From the entries below, return only the lines starting at the one that contains "## Checklist" and ending at the one that contains "- build our database", exactly as they stand.

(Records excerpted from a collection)

------------------------------------

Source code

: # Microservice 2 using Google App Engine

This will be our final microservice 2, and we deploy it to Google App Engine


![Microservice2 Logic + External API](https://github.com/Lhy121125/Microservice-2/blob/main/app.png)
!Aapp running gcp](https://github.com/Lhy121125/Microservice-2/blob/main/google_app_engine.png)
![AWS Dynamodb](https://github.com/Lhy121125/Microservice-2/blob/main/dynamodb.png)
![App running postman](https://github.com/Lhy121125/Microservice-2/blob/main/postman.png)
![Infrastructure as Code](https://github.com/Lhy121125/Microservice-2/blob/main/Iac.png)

------------------------------------

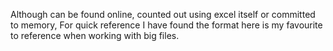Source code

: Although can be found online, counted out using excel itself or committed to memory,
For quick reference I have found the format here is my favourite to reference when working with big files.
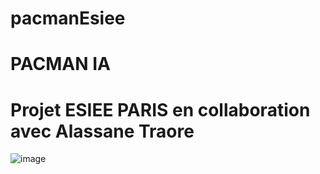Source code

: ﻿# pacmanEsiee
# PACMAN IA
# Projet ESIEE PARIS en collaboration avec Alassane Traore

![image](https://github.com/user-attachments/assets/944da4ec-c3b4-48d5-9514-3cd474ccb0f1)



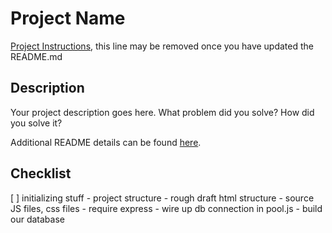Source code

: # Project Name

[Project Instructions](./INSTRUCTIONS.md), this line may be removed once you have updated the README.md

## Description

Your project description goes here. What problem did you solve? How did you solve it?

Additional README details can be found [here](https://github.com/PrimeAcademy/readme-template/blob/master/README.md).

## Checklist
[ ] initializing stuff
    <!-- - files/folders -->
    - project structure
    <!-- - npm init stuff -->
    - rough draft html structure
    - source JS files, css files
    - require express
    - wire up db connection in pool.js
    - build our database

------------------------------------

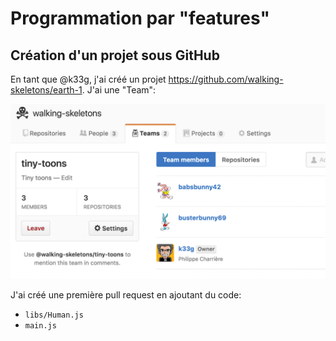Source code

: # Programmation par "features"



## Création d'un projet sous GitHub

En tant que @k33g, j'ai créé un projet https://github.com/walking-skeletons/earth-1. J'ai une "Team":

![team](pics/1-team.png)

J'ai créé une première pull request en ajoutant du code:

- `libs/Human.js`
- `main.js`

------------------------------------

Solution to this task:
## Checklist
[ ] initializing stuff
    <!-- - files/folders -->
    - project structure
    <!-- - npm init stuff -->
    - rough draft html structure
    - source JS files, css files
    - require express
    - wire up db connection in pool.js
    - build our database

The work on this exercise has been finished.